== Segment start ==
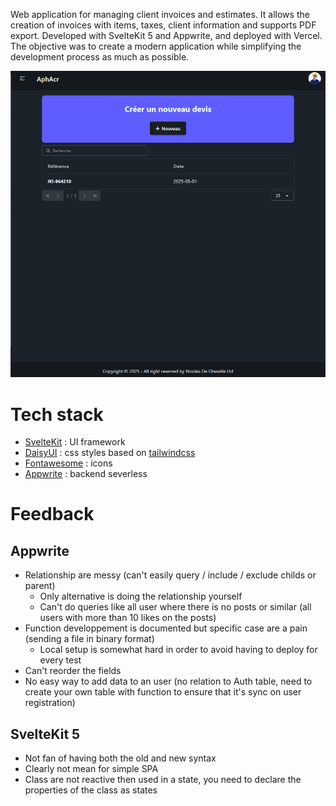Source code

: Web application for managing client invoices and estimates. It allows the creation of invoices with items, taxes, client information and supports PDF export. Developed with SvelteKit 5 and Appwrite, and deployed with Vercel. The objective was to create a modern application while simplifying the development process as much as possible.

![](preview.gif?raw=true)

# Tech stack

- [SvelteKit](https://svelte.dev/) : UI framework
- [DaisyUI](https://daisyui.com/) : css styles based on [tailwindcss](https://tailwindcss.com/)
- [Fontawesome](https://fontawesome.com/) : icons
- [Appwrite](https://appwrite.io/) : backend severless

# Feedback

## Appwrite

- Relationship are messy (can't easily query / include / exclude childs or parent)
    - Only alternative is doing the relationship yourself
    - Can't do queries like all user where there is no posts or similar (all users with more than 10 likes on the posts)
- Function developpement is documented but specific case are a pain (sending a file in binary format)
    - Local setup is somewhat hard in order to avoid having to deploy for every test
- Can't reorder the fields
- No easy way to add data to an user (no relation to Auth table, need to create your own table with function to ensure that it's sync on user registration)

## SvelteKit 5

- Not fan of having both the old and new syntax
- Clearly not mean for simple SPA
- Class are not reactive then used in a state, you need to declare the properties of the class as states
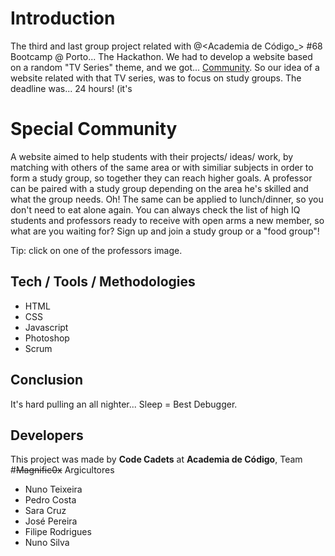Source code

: # Introduction
The third and last group project related with @<Academia de Código_> #68 Bootcamp @ Porto... The Hackathon. We had to develop a website based on a random "TV Series" theme, and we got... [Community](https://www.youtube.com/watch?v=nHbiHcrA18w&ab_channel=The88-Topic). So our idea of a website related with that TV series, was to focus on study groups. The deadline was... 24 hours! (it's 

# Special Community
A website aimed to help students with their projects/ ideas/ work, by matching with others of the same area or with similiar subjects in order to form a study group, so together they can reach higher goals. A professor can be paired with a study group depending on the area he's skilled and what the group needs. Oh! The same can be applied to lunch/dinner, so you don't need to eat alone again. You can always check the list of high IQ students and professors ready to receive with open arms a new member, so what are you waiting for? Sign up and join a study group or a "food group"!

Tip: click on one of the professors image.

## Tech / Tools / Methodologies
 - HTML
 - CSS
 - Javascript
 - Photoshop
 - Scrum

## Conclusion
It's hard pulling an all nighter... Sleep = Best Debugger.

## Developers
This project was made by **Code Cadets** at **Academia de Código**, Team #~~Magnific0x~~ Argicultores
 - Nuno Teixeira
 - Pedro Costa
 - Sara Cruz
 - José Pereira
 - Filipe Rodrigues
 - Nuno Silva
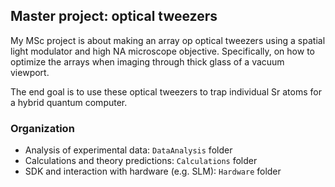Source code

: ## Master project: optical tweezers

My MSc project is about making an array op optical tweezers using a spatial light modulator and high NA microscope objective. Specifically, on how to optimize the arrays when imaging through thick glass of a vacuum viewport. 

The end goal is to use these optical tweezers to trap individual Sr atoms for a hybrid quantum computer. 

### Organization
- Analysis of experimental data: ``DataAnalysis`` folder
- Calculations and theory predictions: ``Calculations`` folder
- SDK and interaction with hardware (e.g. SLM): ``Hardware`` folder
== Segment end ==
[What is being asked]
Return every entry above exactly as written, with no pictures included.

[Output for this task]
Source code

: Web application for managing client invoices and estimates. It allows the creation of invoices with items, taxes, client information and supports PDF export. Developed with SvelteKit 5 and Appwrite, and deployed with Vercel. The objective was to create a modern application while simplifying the development process as much as possible.

![](preview.gif?raw=true)

# Tech stack

- [SvelteKit](https://svelte.dev/) : UI framework
- [DaisyUI](https://daisyui.com/) : css styles based on [tailwindcss](https://tailwindcss.com/)
- [Fontawesome](https://fontawesome.com/) : icons
- [Appwrite](https://appwrite.io/) : backend severless

# Feedback

## Appwrite

- Relationship are messy (can't easily query / include / exclude childs or parent)
    - Only alternative is doing the relationship yourself
    - Can't do queries like all user where there is no posts or similar (all users with more than 10 likes on the posts)
- Function developpement is documented but specific case are a pain (sending a file in binary format)
    - Local setup is somewhat hard in order to avoid having to deploy for every test
- Can't reorder the fields
- No easy way to add data to an user (no relation to Auth table, need to create your own table with function to ensure that it's sync on user registration)

## SvelteKit 5

- Not fan of having both the old and new syntax
- Clearly not mean for simple SPA
- Class are not reactive then used in a state, you need to declare the properties of the class as states
Source code

: # Introduction
The third and last group project related with @<Academia de Código_> #68 Bootcamp @ Porto... The Hackathon. We had to develop a website based on a random "TV Series" theme, and we got... [Community](https://www.youtube.com/watch?v=nHbiHcrA18w&ab_channel=The88-Topic). So our idea of a website related with that TV series, was to focus on study groups. The deadline was... 24 hours! (it's 

# Special Community
A website aimed to help students with their projects/ ideas/ work, by matching with others of the same area or with similiar subjects in order to form a study group, so together they can reach higher goals. A professor can be paired with a study group depending on the area he's skilled and what the group needs. Oh! The same can be applied to lunch/dinner, so you don't need to eat alone again. You can always check the list of high IQ students and professors ready to receive with open arms a new member, so what are you waiting for? Sign up and join a study group or a "food group"!

Tip: click on one of the professors image.

## Tech / Tools / Methodologies
 - HTML
 - CSS
 - Javascript
 - Photoshop
 - Scrum

## Conclusion
It's hard pulling an all nighter... Sleep = Best Debugger.

## Developers
This project was made by **Code Cadets** at **Academia de Código**, Team #~~Magnific0x~~ Argicultores
 - Nuno Teixeira
 - Pedro Costa
 - Sara Cruz
 - José Pereira
 - Filipe Rodrigues
 - Nuno Silva
Source code

: ## Master project: optical tweezers

My MSc project is about making an array op optical tweezers using a spatial light modulator and high NA microscope objective. Specifically, on how to optimize the arrays when imaging through thick glass of a vacuum viewport. 

The end goal is to use these optical tweezers to trap individual Sr atoms for a hybrid quantum computer. 

### Organization
- Analysis of experimental data: ``DataAnalysis`` folder
- Calculations and theory predictions: ``Calculations`` folder
- SDK and interaction with hardware (e.g. SLM): ``Hardware`` folder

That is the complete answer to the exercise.